**Task brief:**
All of the records must be repeated exactly as they read.

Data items
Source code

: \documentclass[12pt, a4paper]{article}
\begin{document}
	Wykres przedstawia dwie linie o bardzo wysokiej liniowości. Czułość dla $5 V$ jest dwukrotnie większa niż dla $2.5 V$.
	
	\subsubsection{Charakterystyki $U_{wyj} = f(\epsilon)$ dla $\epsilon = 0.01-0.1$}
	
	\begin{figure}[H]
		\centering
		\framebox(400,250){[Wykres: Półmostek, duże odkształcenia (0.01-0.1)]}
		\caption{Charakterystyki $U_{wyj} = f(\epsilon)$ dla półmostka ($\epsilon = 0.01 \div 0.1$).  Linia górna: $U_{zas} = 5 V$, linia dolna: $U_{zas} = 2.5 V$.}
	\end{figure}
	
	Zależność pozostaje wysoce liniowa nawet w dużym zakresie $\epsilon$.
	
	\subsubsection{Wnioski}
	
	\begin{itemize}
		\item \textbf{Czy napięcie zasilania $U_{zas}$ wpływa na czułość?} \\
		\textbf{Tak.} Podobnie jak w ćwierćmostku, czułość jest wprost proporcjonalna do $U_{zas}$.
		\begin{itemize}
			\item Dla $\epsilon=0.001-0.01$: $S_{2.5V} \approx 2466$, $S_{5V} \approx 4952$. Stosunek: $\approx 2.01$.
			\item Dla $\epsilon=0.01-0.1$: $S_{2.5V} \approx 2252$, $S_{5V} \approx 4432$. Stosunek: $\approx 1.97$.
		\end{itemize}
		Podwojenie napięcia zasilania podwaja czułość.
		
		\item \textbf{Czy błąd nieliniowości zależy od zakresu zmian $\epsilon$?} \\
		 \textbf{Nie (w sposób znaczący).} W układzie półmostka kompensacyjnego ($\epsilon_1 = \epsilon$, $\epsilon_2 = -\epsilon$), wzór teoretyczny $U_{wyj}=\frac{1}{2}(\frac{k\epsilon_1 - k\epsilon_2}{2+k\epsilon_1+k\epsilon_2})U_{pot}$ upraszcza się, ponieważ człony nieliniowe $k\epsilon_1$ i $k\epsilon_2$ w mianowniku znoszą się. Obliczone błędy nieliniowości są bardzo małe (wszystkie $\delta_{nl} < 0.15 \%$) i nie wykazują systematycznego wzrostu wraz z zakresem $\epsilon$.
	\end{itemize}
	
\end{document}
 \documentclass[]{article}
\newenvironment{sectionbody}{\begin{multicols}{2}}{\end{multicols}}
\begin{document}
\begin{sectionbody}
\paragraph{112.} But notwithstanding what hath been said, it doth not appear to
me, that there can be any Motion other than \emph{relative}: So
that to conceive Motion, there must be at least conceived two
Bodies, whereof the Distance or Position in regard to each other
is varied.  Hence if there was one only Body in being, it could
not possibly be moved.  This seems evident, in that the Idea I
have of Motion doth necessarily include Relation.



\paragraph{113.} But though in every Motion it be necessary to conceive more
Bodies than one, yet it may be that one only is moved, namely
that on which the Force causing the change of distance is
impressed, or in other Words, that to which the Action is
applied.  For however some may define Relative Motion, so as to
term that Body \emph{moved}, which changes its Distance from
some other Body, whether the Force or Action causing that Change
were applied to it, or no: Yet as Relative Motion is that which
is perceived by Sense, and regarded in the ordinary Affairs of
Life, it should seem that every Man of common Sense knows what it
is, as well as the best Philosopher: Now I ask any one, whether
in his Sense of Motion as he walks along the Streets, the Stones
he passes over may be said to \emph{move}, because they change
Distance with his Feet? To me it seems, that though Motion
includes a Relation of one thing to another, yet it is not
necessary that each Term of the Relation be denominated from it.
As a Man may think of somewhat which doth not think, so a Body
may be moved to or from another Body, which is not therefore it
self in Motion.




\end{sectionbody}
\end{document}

**Task response:**
Source code

: \documentclass[12pt, a4paper]{article}
\begin{document}
	Wykres przedstawia dwie linie o bardzo wysokiej liniowości. Czułość dla $5 V$ jest dwukrotnie większa niż dla $2.5 V$.
	
	\subsubsection{Charakterystyki $U_{wyj} = f(\epsilon)$ dla $\epsilon = 0.01-0.1$}
	
	\begin{figure}[H]
		\centering
		\framebox(400,250){[Wykres: Półmostek, duże odkształcenia (0.01-0.1)]}
		\caption{Charakterystyki $U_{wyj} = f(\epsilon)$ dla półmostka ($\epsilon = 0.01 \div 0.1$).  Linia górna: $U_{zas} = 5 V$, linia dolna: $U_{zas} = 2.5 V$.}
	\end{figure}
	
	Zależność pozostaje wysoce liniowa nawet w dużym zakresie $\epsilon$.
	
	\subsubsection{Wnioski}
	
	\begin{itemize}
		\item \textbf{Czy napięcie zasilania $U_{zas}$ wpływa na czułość?} \\
		\textbf{Tak.} Podobnie jak w ćwierćmostku, czułość jest wprost proporcjonalna do $U_{zas}$.
		\begin{itemize}
			\item Dla $\epsilon=0.001-0.01$: $S_{2.5V} \approx 2466$, $S_{5V} \approx 4952$. Stosunek: $\approx 2.01$.
			\item Dla $\epsilon=0.01-0.1$: $S_{2.5V} \approx 2252$, $S_{5V} \approx 4432$. Stosunek: $\approx 1.97$.
		\end{itemize}
		Podwojenie napięcia zasilania podwaja czułość.
		
		\item \textbf{Czy błąd nieliniowości zależy od zakresu zmian $\epsilon$?} \\
		 \textbf{Nie (w sposób znaczący).} W układzie półmostka kompensacyjnego ($\epsilon_1 = \epsilon$, $\epsilon_2 = -\epsilon$), wzór teoretyczny $U_{wyj}=\frac{1}{2}(\frac{k\epsilon_1 - k\epsilon_2}{2+k\epsilon_1+k\epsilon_2})U_{pot}$ upraszcza się, ponieważ człony nieliniowe $k\epsilon_1$ i $k\epsilon_2$ w mianowniku znoszą się. Obliczone błędy nieliniowości są bardzo małe (wszystkie $\delta_{nl} < 0.15 \%$) i nie wykazują systematycznego wzrostu wraz z zakresem $\epsilon$.
	\end{itemize}
	
\end{document}
 \documentclass[]{article}
\newenvironment{sectionbody}{\begin{multicols}{2}}{\end{multicols}}
\begin{document}
\begin{sectionbody}
\paragraph{112.} But notwithstanding what hath been said, it doth not appear to
me, that there can be any Motion other than \emph{relative}: So
that to conceive Motion, there must be at least conceived two
Bodies, whereof the Distance or Position in regard to each other
is varied.  Hence if there was one only Body in being, it could
not possibly be moved.  This seems evident, in that the Idea I
have of Motion doth necessarily include Relation.



\paragraph{113.} But though in every Motion it be necessary to conceive more
Bodies than one, yet it may be that one only is moved, namely
that on which the Force causing the change of distance is
impressed, or in other Words, that to which the Action is
applied.  For however some may define Relative Motion, so as to
term that Body \emph{moved}, which changes its Distance from
some other Body, whether the Force or Action causing that Change
were applied to it, or no: Yet as Relative Motion is that which
is perceived by Sense, and regarded in the ordinary Affairs of
Life, it should seem that every Man of common Sense knows what it
is, as well as the best Philosopher: Now I ask any one, whether
in his Sense of Motion as he walks along the Streets, the Stones
he passes over may be said to \emph{move}, because they change
Distance with his Feet? To me it seems, that though Motion
includes a Relation of one thing to another, yet it is not
necessary that each Term of the Relation be denominated from it.
As a Man may think of somewhat which doth not think, so a Body
may be moved to or from another Body, which is not therefore it
self in Motion.




\end{sectionbody}
\end{document}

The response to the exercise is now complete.